Spiced fried chicken - Chicken pieces coated with spiced batter and then fried. Sounds great, eh?

Sides - hard boiled eggs, slices of cucumber and peanuts.

INGREDIENTS AND SUBSTITUTIONS

Some of the ingredients are basic but there are a few important key ingredients that are worth talking about.

FOR RICE


Rice - In the video I used basmati rice but jasmine rice also works beautifully. Just wash off the starch, no need to soak it. Refer to your packet's instructions on the liquid amount if you're using jasmine rice.

Lemongrass - You can find it mostly in the frozen section in Asian grocery stores. Ask around. If not, skip it.

Pandan leaves - Give the rice a wonderful aroma, totally fine to skip it if it's difficult to find.
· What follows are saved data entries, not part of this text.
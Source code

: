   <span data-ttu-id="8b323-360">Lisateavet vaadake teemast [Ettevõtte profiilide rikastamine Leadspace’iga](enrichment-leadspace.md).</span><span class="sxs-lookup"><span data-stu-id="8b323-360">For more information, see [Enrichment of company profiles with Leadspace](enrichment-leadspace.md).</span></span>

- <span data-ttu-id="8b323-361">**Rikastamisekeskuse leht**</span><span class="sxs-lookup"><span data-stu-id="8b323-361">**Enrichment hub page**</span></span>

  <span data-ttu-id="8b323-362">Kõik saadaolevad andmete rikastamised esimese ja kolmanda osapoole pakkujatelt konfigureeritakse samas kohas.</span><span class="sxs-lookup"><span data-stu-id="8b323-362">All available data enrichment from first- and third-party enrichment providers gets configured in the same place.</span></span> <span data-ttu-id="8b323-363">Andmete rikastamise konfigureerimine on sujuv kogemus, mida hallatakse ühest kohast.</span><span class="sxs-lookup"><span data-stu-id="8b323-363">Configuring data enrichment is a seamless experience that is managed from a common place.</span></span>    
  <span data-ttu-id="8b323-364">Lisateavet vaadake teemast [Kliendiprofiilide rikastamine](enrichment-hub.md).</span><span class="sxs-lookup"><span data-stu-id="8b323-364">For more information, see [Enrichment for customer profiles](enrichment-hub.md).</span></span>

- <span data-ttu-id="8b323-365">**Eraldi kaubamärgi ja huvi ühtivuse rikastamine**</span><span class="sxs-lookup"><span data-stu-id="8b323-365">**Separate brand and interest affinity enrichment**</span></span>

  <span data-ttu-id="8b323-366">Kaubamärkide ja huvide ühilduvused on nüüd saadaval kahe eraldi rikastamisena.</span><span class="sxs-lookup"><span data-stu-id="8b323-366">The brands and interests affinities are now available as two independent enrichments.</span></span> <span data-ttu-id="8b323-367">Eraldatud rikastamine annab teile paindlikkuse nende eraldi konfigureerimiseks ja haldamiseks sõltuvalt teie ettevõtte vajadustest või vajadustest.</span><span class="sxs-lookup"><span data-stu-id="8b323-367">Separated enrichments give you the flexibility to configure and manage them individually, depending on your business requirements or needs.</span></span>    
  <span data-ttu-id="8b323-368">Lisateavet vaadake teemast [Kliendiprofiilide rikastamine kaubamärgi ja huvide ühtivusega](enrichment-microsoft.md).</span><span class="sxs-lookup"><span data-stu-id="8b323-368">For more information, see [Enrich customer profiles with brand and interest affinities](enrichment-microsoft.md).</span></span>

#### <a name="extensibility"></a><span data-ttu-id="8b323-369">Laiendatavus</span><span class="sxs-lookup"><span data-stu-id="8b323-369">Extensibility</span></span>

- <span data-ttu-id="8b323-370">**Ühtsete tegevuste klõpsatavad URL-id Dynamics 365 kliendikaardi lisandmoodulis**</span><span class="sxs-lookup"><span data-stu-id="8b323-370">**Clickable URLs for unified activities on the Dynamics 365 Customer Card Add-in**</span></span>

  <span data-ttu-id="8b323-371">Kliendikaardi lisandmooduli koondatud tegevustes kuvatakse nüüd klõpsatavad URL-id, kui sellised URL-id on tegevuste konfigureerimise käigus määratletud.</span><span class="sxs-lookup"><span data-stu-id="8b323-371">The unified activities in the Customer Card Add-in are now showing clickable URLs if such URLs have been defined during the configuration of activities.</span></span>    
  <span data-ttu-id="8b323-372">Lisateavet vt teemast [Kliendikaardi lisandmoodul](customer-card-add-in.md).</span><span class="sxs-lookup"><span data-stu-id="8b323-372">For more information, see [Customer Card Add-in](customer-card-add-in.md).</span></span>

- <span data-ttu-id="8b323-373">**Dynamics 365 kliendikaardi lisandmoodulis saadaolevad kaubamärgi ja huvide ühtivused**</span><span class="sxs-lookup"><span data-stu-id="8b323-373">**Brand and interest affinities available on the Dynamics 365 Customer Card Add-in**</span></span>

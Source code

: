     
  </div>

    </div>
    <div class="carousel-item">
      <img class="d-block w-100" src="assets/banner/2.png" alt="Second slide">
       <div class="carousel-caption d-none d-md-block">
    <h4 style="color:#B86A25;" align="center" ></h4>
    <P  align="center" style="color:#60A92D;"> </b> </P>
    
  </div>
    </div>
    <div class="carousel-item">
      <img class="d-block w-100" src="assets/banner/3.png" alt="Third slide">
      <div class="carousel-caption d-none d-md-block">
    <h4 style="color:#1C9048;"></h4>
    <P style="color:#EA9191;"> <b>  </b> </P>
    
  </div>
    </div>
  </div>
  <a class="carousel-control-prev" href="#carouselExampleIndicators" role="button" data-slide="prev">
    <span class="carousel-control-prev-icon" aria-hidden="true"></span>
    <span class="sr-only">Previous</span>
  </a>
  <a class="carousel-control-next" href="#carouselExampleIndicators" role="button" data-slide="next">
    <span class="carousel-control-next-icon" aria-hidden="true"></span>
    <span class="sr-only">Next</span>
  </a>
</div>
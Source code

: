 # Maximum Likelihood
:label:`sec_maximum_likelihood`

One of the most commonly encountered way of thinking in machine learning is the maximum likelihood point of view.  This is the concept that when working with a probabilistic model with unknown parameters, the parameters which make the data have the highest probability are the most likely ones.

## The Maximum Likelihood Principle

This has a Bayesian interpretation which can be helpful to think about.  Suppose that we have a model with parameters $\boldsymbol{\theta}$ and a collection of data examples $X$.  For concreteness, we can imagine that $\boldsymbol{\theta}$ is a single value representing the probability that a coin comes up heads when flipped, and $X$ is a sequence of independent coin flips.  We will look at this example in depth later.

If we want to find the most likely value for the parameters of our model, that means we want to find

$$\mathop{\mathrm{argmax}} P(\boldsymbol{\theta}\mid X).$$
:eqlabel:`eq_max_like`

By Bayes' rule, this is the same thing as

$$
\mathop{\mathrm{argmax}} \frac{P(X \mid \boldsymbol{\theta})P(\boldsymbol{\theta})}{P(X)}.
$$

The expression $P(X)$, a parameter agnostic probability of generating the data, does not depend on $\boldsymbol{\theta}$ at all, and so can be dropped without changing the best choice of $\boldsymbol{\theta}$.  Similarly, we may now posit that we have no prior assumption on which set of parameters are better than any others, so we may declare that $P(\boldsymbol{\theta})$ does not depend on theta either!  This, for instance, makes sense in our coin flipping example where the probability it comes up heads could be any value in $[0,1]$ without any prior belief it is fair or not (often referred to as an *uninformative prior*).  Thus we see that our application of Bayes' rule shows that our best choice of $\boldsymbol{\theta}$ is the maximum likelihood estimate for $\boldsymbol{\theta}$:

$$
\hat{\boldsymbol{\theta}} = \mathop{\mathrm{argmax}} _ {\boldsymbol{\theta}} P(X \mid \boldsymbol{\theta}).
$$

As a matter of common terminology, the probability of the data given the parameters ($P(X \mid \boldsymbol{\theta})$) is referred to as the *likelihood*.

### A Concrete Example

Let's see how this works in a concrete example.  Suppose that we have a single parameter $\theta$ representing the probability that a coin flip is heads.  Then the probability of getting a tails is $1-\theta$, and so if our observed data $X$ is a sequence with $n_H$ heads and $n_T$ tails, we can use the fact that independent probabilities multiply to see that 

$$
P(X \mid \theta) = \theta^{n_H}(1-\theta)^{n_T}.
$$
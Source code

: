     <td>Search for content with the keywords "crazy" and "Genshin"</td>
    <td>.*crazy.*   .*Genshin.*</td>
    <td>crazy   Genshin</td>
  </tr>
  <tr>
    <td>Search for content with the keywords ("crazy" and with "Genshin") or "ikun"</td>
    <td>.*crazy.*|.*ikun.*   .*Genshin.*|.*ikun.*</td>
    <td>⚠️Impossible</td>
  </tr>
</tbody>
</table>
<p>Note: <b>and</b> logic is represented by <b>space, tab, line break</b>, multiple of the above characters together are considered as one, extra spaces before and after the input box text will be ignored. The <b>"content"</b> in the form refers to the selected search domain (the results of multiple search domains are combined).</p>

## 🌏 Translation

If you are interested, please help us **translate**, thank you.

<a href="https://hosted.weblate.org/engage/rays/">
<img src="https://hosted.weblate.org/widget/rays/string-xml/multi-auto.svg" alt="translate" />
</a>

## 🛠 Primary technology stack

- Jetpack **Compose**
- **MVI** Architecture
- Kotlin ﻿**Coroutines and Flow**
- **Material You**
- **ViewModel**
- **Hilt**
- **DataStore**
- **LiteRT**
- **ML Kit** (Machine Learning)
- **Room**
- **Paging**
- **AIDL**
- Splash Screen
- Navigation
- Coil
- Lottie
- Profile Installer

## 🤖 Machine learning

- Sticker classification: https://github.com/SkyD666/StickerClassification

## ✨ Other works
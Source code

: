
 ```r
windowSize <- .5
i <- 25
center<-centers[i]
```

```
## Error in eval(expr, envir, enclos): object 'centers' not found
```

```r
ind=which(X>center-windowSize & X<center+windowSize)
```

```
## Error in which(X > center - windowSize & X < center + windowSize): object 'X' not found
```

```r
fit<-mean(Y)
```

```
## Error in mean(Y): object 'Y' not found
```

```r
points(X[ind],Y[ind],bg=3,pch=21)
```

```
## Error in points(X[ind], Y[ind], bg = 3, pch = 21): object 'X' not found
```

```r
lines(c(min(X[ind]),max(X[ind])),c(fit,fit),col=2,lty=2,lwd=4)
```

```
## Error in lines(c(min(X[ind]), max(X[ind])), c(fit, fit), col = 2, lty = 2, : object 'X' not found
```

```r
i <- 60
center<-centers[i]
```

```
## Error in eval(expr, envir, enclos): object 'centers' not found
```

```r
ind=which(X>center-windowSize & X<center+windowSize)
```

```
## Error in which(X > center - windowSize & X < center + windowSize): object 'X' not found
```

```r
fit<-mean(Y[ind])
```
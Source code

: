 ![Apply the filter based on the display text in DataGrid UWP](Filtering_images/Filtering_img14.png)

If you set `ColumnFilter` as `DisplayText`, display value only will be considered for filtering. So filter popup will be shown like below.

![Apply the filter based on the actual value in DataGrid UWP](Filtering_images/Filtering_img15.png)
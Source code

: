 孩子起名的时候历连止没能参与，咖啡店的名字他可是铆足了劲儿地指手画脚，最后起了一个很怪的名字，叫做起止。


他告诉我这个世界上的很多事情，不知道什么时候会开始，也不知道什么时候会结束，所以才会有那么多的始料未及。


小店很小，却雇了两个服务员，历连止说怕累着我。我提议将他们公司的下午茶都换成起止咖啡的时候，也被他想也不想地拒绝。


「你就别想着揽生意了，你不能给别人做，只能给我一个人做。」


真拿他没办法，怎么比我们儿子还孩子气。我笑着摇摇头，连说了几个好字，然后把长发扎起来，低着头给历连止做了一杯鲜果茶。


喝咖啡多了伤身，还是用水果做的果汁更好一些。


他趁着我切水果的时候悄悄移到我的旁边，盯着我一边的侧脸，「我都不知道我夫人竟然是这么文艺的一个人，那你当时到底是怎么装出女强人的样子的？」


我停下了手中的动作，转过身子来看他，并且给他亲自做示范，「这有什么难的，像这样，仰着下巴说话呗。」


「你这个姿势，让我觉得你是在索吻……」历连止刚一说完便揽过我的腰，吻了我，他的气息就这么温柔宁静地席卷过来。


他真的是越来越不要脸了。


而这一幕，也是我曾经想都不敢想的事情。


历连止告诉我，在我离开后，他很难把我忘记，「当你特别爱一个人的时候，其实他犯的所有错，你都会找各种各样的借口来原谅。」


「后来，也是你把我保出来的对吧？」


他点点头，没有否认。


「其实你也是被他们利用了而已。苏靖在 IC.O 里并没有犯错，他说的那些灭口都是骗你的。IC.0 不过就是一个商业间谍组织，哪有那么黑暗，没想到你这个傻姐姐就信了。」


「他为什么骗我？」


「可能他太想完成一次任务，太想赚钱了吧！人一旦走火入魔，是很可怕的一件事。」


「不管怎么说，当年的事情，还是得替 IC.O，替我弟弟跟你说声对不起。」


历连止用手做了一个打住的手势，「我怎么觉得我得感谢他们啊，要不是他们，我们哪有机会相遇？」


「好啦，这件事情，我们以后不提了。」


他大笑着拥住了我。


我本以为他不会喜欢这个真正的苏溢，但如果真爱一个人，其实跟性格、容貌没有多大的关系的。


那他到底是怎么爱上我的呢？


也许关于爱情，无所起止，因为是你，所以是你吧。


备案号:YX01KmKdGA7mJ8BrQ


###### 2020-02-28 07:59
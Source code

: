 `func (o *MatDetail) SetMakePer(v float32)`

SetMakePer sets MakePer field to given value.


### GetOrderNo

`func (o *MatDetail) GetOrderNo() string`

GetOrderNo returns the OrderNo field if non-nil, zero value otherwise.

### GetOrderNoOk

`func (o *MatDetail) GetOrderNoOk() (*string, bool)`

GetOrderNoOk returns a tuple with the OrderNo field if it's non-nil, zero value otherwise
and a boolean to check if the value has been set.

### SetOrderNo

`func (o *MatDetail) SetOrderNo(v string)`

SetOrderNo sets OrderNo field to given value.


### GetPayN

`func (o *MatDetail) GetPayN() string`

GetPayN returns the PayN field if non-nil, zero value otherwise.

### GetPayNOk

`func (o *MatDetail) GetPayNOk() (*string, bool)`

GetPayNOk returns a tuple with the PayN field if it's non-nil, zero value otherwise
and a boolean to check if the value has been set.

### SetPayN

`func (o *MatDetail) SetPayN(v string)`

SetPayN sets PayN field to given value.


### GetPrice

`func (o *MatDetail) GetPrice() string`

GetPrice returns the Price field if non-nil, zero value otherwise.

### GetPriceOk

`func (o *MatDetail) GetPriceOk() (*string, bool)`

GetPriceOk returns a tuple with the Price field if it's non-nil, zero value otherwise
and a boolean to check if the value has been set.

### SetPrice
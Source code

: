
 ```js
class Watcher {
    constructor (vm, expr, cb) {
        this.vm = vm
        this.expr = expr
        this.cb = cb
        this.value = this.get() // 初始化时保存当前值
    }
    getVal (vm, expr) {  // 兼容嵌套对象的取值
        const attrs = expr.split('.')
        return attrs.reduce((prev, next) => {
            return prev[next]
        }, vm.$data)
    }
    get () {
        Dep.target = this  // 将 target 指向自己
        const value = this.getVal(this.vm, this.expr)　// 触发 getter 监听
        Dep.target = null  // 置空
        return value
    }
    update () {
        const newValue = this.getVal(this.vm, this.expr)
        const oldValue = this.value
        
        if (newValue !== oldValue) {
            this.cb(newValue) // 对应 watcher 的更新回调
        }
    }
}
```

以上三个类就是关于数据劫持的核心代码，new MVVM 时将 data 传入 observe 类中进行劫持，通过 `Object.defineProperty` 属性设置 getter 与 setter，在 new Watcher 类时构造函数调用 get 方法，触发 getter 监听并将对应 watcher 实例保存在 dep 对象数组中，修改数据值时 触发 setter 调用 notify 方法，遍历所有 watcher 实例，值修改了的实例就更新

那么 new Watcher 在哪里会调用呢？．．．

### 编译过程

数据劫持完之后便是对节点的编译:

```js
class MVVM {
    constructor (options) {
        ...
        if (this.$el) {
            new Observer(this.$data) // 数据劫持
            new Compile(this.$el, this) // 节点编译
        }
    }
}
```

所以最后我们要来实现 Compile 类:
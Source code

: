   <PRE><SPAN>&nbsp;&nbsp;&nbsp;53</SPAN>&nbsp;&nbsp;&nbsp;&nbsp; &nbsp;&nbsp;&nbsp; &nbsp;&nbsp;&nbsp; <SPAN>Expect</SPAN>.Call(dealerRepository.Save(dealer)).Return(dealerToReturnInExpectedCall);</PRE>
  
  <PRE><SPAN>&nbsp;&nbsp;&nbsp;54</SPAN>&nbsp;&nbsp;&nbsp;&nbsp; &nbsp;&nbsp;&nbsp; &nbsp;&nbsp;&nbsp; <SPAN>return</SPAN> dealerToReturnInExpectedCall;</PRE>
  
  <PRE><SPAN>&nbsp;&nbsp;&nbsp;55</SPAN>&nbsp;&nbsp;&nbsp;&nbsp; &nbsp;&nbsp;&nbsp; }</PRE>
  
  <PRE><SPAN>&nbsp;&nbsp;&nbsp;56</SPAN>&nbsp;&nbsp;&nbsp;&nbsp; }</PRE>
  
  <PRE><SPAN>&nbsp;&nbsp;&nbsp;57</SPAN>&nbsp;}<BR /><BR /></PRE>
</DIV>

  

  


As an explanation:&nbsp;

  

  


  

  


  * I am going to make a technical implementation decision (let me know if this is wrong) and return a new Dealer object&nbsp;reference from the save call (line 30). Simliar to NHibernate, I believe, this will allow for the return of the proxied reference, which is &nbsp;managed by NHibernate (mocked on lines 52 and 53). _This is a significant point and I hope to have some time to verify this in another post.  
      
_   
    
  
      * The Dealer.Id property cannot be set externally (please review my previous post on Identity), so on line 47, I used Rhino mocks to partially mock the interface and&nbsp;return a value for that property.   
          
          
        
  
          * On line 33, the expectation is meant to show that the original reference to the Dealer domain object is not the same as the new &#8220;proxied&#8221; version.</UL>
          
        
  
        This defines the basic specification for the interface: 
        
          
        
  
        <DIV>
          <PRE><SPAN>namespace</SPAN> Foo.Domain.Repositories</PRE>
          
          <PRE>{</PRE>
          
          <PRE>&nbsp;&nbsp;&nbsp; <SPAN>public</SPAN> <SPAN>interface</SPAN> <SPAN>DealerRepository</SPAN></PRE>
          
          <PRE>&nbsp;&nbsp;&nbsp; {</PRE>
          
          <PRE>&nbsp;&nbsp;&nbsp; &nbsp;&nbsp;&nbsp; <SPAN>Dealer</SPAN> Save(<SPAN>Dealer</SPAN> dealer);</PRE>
Red onion and shallot - Just my preference when I have them, I've used Holland or red onion with no problems.

FOR SAMBAL


Dry chilies - Here in Spain I find out that they don't always come spicy. So to bring it to my acceptable level of spiciness, I like to combine the dry chillies with dry cayenne peppers. That spicy kick is awesome!


Dry anchovies - So far I've been using the ones that my family sent me from Malaysia. Once I bought Japanese dry anchovies and although they're not the same but they still work for the sambal.
Shrimp paste - It lends a touch of seafood to the sambal. This is similar to the one that I use. Skip it if you want.

FOR SPICED FRIED CHICKEN


Spices - For the spiced fried chicken I use a combo of spices (fennel, coriander and cumin) but if you don't have them, just use 1 tablespoon of curry powder instead.

Chicken - Use whichever part you fancy, bone-in thighs, boneless or breasts.

HOW TO SERVE NASI LEMAK


Traditionally nasi lemak and all its sides and trimmings are served wrapped in a piece of banana leaf and folded into a pyramid shape. The heat from the food awakens the aromatic smell of the banana leaf and being wrapped with it, the leaf infuses the food with that heavenly smell.

Now these days, you just place a piece of banana leaf on top on your plate before serving. Simpler but works the same. Almost.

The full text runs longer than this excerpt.